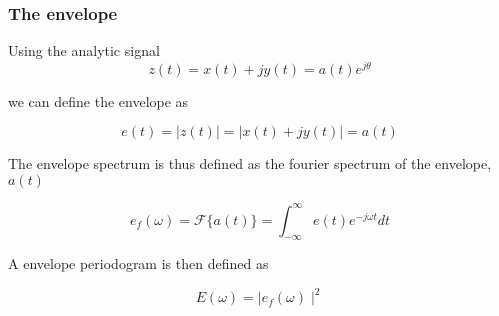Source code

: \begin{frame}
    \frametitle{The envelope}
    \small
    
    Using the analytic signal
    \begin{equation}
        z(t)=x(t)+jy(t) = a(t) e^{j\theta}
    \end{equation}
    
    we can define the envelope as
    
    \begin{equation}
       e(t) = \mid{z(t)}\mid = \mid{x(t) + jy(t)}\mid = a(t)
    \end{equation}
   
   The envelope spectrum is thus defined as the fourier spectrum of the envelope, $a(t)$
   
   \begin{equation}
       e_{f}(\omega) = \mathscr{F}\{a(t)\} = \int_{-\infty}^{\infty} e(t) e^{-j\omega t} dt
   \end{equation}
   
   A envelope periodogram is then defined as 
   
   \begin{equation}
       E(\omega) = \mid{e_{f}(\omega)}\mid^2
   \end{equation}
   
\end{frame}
==
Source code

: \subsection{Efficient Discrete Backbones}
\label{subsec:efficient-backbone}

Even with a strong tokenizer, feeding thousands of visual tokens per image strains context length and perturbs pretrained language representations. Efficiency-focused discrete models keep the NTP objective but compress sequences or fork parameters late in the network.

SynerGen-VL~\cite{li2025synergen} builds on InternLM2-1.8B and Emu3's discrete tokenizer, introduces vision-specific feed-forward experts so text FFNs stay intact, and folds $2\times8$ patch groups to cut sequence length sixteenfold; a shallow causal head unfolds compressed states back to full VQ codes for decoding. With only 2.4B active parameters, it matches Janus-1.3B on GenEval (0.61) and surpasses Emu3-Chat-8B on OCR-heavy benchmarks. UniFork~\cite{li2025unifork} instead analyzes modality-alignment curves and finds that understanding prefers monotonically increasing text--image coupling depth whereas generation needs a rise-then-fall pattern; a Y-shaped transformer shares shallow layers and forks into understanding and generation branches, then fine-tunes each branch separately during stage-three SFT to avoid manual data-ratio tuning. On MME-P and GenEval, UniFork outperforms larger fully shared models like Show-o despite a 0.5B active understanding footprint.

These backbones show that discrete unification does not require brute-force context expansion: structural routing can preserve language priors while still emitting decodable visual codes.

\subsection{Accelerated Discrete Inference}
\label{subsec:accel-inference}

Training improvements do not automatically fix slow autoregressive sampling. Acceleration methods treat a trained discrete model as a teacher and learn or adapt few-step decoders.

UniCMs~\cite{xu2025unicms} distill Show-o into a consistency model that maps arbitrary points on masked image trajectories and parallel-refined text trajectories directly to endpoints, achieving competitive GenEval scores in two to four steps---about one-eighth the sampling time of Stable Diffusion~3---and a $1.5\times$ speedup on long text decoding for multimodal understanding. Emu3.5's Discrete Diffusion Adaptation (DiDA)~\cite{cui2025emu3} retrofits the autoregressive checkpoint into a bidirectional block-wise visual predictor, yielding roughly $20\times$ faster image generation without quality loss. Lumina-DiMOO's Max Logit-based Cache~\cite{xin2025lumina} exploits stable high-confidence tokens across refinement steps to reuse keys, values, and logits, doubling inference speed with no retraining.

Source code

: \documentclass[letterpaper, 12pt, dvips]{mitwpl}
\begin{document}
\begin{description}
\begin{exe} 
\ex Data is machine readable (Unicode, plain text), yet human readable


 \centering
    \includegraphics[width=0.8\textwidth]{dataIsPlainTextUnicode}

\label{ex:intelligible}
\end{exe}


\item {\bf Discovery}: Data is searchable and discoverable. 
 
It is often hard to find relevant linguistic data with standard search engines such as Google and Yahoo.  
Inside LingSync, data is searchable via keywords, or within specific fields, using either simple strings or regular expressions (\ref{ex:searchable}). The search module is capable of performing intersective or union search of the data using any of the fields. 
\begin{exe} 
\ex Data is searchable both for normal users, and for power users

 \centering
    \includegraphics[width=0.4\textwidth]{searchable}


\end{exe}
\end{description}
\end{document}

_TRY IT_: Spot the lines above that mention "defined" and copy them.

_RESPONSE BELOW_:
   The envelope spectrum is thus defined as the fourier spectrum of the envelope, $a(t)$
   A envelope periodogram is then defined as 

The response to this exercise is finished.